8 (smart) books for the beach

From the Monitor's summer reading guide: beach reading for smart readers.

Imperium
By Robert Harris
Simon & Schuster
320 pp., $14

May 21, 2010

The Monitor's 2010 summer reading guide goes online on Monday. But until then, here's a list of recent books lively enough to keep the pages turning yet smart enough to keep you thinking. In other words, good reads – but no empty calories.

1. Imperium, by Robert Harris (Simon & Schuster, 320 pp., $14). This “account of Cicero’s dazzling career ... conveys vivid, accurate depictions of Roman political intrigue through the use of historical research.” (CSM review 10/6/06)

2. Little Heathens, by Mildred Armstrong Kalish (Random House, 304 pp., $14). This ­“generous-hearted” memoir about Depression-era life on an Iowa farm “will have you itching [to] put up some tomatoes and try out [Kalish’s] recipe for homemade marshmallows.” (CSM review 8/3/07)

3. Arthur & George, by Julian Barnes (Knopf Doubleday, 494 pp, $16). This novelized account of a true incident in which Sherlock Holmes’s creator, Arthur Conan Doyle, battled to overturn an unjust conviction is “as pleasing a read as they come, and yet it is also the chance to admire the skillful work of a top contemporary novelist.” (CSM review 1/17/06)
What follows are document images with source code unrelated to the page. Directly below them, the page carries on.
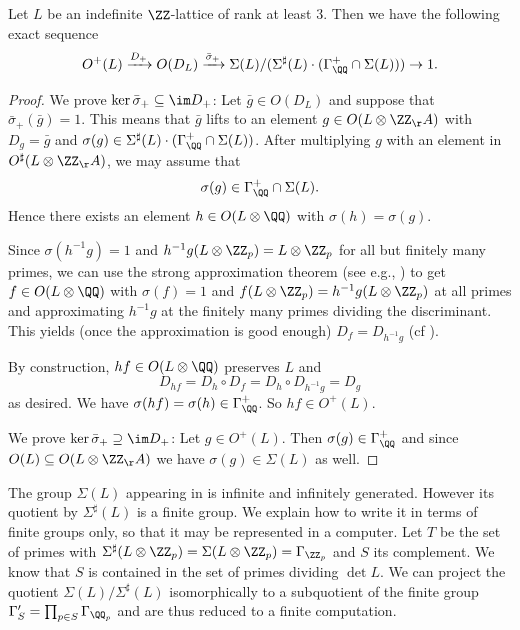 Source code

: \begin{theorem}\label{thm:miranda-morrison-signed}
 Let $L$ be an indefinite $\ZZ$-lattice of rank at least $3$. Then we have the following exact sequence
\[O^+(L) \xrightarrow{D_+} O(D_L) \xrightarrow{\bar \sigma_+} \Sigma(L)/(\Sigma^\sharp(L)\cdot (\Gamma_\QQ^+ \cap \Sigma(L))) \to 1. \]
 \end{theorem}
 \begin{proof}
We prove $\ker \bar\sigma_+ \subseteq \im D_+$:
Let $\bar g \in O(D_L)$ and suppose that $\bar\sigma_+(\bar g) = 1$.
This means that $\bar g$ lifts to an element $g \in O(L\otimes \ZZ_\AA)$ with $D_g=\bar g$ and
$\sigma(g)\in \Sigma^\sharp(L)\cdot (\Gamma_\QQ^+ \cap \Sigma(L))$.
After multiplying $g$ with an element in $O^\sharp(L\otimes \ZZ_\AA)$, we may assume that
\[\sigma(g) \in \Gamma_\QQ^+ \cap \Sigma(L).\]
Hence there exists an element $h \in O(L\otimes \QQ)$ with $\sigma(h)=\sigma(g)$.

Since $\sigma(h^{-1}g)=1$ and $h^{-1}g(L\otimes \ZZ_p)=L \otimes \ZZ_p$ for all but finitely many primes, we can use the strong approximation theorem (see e.g.\cite[5.1.3]{KirschmerHabil}, \cite{kneser1966}) to get $f \in O(L\otimes \QQ)$ with $\sigma(f)=1$ and $f(L \otimes {\ZZ_p}) = h^{-1}g(L \otimes {\ZZ_p})$ at all primes and approximating $h^{-1}g$ at the finitely many primes dividing the discriminant. This yields (once the approximation is good enough) $D_f = D_{h^{-1}g}$ (cf \cite[VIII 2.2]{miranda-morrison}).

By construction, $h f \in O(L \otimes \QQ)$ preserves $L$
and \[D_{hf} = D_{h} \circ D_f = D_{h} \circ D_{h^{-1}g} = D_g\]
as desired.
We have $\sigma(hf) = \sigma(h)  \in \Gamma_\QQ^+$. So $hf \in O^+(L)$.

We prove $\ker \bar \sigma_+ \supseteq \im D_+$: Let $ g \in O^+(L)$. Then $\sigma(g) \in \Gamma^+_\QQ$ and since $O(L) \subseteq O(L\otimes \ZZ_\AA)$ we have $\sigma(g) \in \Sigma(L)$ as well.
 \end{proof}

The group $\Sigma(L)$ appearing in  is infinite and infinitely generated. However its quotient
by $\Sigma^\sharp(L)$ is a finite group. We explain how to write it in terms of finite groups only, so that it may be represented in a computer.
Let $T$ be the set of primes with $\Sigma^\sharp(L\otimes \ZZ_p)=\Sigma(L\otimes \ZZ_p)=\Gamma_{\ZZ_p}$ and $S$ its complement. We know that $S$ is contained in the set of primes dividing $\det L$.
We can project the quotient $\Sigma(L)/\Sigma^{\sharp}(L)$ isomorphically
to a subquotient of the finite group $ \Gamma_S' = \prod_{p \in S} \Gamma_{\QQ_p}$ and are thus reduced to a finite computation.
4. The Perfect Summer, by Juliet Nicolson (Grove Press, 290 pp., $15). This “sparkling social history about Edwardian society on the brink of World War I” makes “perfect beach reading for Anglophiles.” (CSM review 5/25/07)

5. Provenance, by Laney Salisbury and Aly Sujo (Penguin, 352 pp., $16). This “preposterous but true story of ... perhaps the greatest art fraud of the 20th century” is “impossible to put down.” (CSM review 8/11/09)

6. Let Me Finish, by Roger Angell (Mariner Books, 320 pp., $15). Longtime New Yorker editor Roger Angell gracefully recalls “his childhood, service in World War II, and work at the [New Yorker] – along with his love of sailing, movies, and long car trips.” (CSM review 6/6/06)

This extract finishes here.